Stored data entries

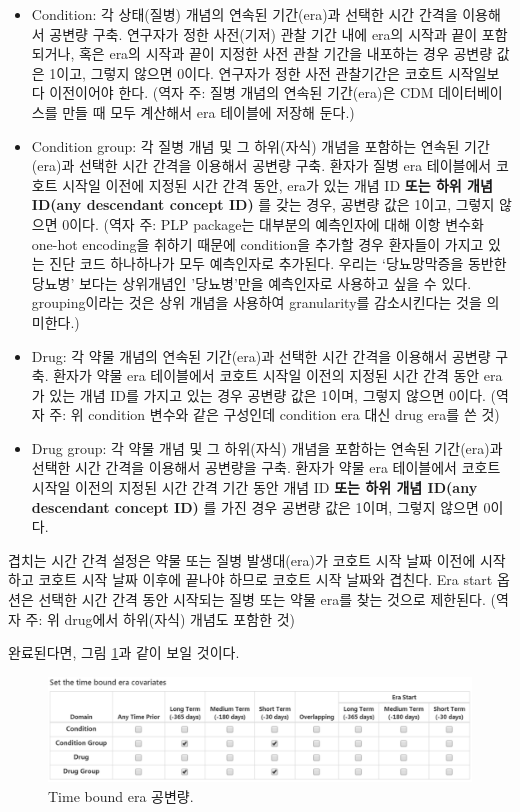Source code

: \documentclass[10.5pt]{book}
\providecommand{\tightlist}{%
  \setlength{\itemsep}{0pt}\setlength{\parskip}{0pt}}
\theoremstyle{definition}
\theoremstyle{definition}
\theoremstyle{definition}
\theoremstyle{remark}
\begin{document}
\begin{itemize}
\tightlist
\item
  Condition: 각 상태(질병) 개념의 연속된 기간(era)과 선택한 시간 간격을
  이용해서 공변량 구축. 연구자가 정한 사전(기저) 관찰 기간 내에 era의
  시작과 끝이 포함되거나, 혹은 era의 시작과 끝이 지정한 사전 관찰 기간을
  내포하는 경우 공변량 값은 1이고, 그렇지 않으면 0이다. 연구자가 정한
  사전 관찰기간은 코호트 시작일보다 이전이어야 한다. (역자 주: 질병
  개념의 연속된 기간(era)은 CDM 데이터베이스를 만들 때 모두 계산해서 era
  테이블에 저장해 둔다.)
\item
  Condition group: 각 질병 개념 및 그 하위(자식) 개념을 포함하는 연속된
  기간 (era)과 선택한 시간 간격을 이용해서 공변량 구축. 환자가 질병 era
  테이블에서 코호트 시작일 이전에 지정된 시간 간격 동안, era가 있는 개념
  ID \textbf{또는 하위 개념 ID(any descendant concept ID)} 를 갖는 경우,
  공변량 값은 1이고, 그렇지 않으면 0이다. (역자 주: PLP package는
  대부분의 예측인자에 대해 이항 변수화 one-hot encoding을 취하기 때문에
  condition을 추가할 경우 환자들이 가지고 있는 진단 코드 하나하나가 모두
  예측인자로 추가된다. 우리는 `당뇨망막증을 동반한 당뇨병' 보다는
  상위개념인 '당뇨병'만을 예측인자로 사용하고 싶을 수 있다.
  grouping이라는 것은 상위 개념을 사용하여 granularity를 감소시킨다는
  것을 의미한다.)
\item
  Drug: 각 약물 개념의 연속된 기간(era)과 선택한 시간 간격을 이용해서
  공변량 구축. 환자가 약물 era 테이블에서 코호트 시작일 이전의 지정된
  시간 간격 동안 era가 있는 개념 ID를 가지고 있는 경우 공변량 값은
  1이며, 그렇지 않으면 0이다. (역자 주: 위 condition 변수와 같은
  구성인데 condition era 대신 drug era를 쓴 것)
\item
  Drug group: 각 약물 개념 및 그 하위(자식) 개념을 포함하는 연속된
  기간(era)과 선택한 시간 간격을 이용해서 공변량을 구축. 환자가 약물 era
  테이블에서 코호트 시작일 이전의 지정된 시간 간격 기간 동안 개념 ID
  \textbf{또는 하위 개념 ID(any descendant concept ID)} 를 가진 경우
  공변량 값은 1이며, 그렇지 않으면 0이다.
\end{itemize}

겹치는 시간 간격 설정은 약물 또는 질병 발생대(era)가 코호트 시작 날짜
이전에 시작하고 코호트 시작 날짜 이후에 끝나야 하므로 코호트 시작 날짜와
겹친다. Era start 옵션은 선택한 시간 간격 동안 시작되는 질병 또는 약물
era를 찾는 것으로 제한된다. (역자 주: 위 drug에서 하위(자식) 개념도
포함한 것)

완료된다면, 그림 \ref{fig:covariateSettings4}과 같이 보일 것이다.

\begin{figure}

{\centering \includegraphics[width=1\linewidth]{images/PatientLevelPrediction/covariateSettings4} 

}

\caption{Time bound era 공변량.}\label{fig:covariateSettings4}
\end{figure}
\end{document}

* * *

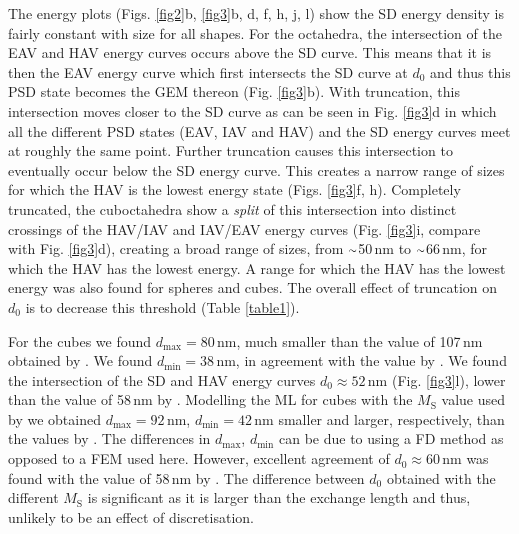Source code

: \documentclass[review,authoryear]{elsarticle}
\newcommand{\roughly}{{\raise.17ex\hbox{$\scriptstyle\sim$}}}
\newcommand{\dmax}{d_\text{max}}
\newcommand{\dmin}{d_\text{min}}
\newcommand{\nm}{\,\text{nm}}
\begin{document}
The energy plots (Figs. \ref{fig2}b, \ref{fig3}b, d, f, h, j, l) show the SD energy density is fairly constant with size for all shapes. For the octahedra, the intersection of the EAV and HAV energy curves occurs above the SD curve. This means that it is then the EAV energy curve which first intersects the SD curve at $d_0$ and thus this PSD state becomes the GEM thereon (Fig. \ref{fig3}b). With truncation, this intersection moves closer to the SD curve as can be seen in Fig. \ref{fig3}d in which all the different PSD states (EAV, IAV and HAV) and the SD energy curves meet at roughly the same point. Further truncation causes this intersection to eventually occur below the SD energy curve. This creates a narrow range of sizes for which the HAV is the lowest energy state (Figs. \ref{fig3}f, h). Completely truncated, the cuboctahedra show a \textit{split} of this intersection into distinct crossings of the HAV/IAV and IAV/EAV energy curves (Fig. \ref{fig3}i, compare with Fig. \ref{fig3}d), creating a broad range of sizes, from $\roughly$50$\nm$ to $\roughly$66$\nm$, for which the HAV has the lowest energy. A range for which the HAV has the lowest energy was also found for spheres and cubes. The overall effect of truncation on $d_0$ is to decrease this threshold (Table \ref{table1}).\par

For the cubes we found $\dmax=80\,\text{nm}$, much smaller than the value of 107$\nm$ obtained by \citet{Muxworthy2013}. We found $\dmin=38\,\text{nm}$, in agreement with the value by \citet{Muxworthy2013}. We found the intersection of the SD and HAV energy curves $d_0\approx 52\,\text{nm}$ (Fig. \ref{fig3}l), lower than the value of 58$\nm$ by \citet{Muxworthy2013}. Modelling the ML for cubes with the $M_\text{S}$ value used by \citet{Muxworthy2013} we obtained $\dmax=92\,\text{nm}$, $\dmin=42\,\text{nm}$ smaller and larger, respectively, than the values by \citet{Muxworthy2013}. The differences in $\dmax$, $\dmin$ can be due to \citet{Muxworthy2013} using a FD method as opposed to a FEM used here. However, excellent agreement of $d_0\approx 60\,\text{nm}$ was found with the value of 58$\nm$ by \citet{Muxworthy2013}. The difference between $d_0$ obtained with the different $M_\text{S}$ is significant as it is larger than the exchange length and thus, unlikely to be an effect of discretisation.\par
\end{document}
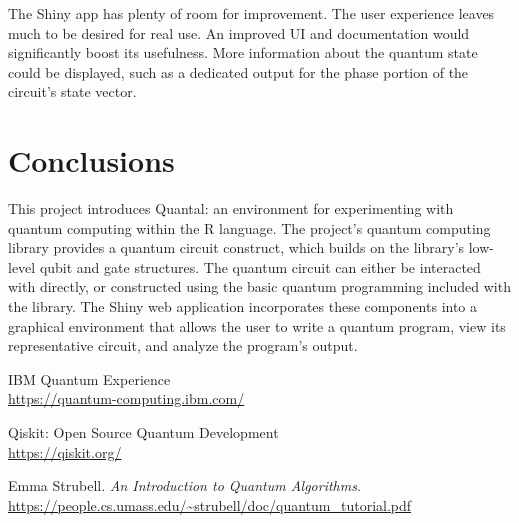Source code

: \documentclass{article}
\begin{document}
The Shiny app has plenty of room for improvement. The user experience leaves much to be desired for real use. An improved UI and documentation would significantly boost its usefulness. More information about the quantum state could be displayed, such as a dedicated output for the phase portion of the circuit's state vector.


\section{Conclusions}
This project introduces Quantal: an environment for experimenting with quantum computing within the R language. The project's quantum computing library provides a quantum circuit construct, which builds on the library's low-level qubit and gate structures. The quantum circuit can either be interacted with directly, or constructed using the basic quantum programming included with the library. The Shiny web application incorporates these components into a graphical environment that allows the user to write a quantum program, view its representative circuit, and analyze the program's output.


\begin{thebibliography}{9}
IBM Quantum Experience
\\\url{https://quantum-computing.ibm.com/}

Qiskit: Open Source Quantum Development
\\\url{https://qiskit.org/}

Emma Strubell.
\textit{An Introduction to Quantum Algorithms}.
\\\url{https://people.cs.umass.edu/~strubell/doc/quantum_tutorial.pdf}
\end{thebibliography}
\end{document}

...

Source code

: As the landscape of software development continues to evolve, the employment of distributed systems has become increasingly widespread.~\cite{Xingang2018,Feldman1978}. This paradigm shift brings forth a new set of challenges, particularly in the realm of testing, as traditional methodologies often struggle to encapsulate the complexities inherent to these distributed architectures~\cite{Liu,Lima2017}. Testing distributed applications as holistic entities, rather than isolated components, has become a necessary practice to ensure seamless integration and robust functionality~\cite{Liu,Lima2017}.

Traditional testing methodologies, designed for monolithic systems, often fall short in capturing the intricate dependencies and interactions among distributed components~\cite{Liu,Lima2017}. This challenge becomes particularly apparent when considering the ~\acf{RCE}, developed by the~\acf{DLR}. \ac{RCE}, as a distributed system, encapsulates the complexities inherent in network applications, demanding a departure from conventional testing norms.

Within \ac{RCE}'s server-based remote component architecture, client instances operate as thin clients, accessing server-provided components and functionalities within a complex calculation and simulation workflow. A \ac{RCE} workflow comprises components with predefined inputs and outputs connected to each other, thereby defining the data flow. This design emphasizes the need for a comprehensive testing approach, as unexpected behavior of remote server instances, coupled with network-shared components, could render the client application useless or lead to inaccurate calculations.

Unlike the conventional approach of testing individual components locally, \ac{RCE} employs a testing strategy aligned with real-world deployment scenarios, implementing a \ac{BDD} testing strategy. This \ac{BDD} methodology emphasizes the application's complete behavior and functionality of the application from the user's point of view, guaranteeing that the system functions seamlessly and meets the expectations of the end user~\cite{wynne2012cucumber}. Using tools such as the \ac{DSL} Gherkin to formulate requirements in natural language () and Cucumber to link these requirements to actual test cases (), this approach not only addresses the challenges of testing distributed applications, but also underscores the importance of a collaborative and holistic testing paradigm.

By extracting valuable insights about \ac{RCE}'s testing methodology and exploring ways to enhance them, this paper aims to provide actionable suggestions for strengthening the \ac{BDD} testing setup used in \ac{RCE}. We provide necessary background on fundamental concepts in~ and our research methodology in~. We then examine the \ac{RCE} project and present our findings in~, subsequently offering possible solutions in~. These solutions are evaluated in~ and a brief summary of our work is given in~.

ABOUT THIS EXERCISE:
In the records above, find each line with the word "테이블에서" and copy it out.

TASK SOLUTION:
  테이블에서 코호트 시작일 이전에 지정된 시간 간격 동안, era가 있는 개념
  공변량 구축. 환자가 약물 era 테이블에서 코호트 시작일 이전의 지정된
  테이블에서 코호트 시작일 이전의 지정된 시간 간격 기간 동안 개념 ID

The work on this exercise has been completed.